BIGLERVILLE, Pa. — Hand thinning is a necessary but costly management practice in peach and organic apple production.

Mechanical devices designed to help with thinning have been developed, but none has proven highly effective and capable of completely replacing hand thinning.

J.R. Schupp and a team of researchers from the Department of Horticulture at Pennsylvania State University, Penn State Cooperative Extension and the U.S. Department of Agriculture’s Agricultural Research Service published a study in the American Society for Horticultural Science journal HortTechnology that evaluated two mechanical thinning devices on peach and organically grown apple trees during 2005, 2006 and 2007.

First machine

The first machine was a rotating string thinner designed by H. Gessler, a German grower, to remove apple blossoms in organic orchards.

Second machine

The second machine was a vibrating direct-drive double spiked-drum shaker designed for harvesting citrus fruit.

In 2007, the spiked-drum shaker, designed by the U.S. Department of Agriculture and slightly modified for these tests, was used to thin pillar (columnar) peach trees at 52 to 55 days after full bloom.
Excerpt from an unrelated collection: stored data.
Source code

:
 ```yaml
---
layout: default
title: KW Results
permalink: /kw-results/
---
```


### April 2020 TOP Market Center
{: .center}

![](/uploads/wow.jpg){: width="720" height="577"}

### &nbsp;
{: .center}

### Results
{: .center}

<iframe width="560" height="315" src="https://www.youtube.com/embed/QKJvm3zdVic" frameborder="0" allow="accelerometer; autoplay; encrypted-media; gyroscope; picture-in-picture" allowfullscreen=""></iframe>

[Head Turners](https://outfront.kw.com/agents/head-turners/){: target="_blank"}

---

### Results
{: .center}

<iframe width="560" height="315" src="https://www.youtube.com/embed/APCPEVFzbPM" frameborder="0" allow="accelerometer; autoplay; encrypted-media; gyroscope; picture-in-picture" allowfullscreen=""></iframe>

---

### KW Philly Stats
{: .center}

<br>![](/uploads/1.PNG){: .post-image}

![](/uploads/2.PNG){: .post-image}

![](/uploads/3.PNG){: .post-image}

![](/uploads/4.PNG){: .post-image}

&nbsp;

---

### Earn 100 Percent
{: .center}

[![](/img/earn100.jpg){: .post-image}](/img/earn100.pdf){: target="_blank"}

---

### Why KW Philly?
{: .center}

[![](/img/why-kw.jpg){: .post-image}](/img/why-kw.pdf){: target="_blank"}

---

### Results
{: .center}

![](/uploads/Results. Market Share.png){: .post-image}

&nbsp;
The drum shaker was driven at two different speeds in the orchard and reduced crop load an average of 58 percent and follow-up hand thinning time by 50 percent.

Increased fruit size

The spiked-drum shaker increased fruit size by 9 percent at harvest compared with conventional hand-thinned or non-thinned control trees, a result appreciated by growers and consumers.

As consumer demand for larger-size peaches increases, fruit brokers pay premiums for peaches measuring 2.75 inches in diameter or larger.
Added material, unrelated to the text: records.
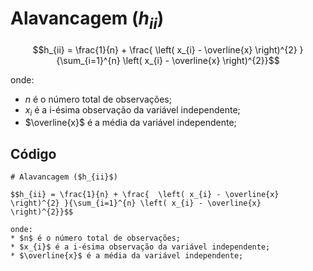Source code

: # Alavancagem ($h_{ii}$)

$$h_{ii} = \frac{1}{n} + \frac{  \left( x_{i} - \overline{x} \right)^{2} }{\sum_{i=1}^{n} \left( x_{i} - \overline{x} \right)^{2}}$$

onde:
* $n$ é o número total de observações;
* $x_{i}$ é a i-ésima observação da variável independente;
* $\overline{x}$ é a média da variável independente;

## Código

```
# Alavancagem ($h_{ii}$)

$$h_{ii} = \frac{1}{n} + \frac{  \left( x_{i} - \overline{x} \right)^{2} }{\sum_{i=1}^{n} \left( x_{i} - \overline{x} \right)^{2}}$$

onde:
* $n$ é o número total de observações;
* $x_{i}$ é a i-ésima observação da variável independente;
* $\overline{x}$ é a média da variável independente;
```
Hand or mechanical thinning resulted in average fruit sizes within the desired size range.

Peach and apple producers can see multiple economic benefits from mechanical thinning technology.

According to the research, the “net economic impact of mechanical thinning versus hand thinning alone ranged from $175/hectare to $1,966/hectare.”

Promising technique

The researchers summarized mechanical thinning appears to be a promising technique for supplementing hand thinning in apple and peach trees.

The application of mechanical thinners offers a solution to critical components of fruit grower profitability: the premiums paid for large fruit in the fresh fruit market, growing labor costs and a potential shortage of farm labor.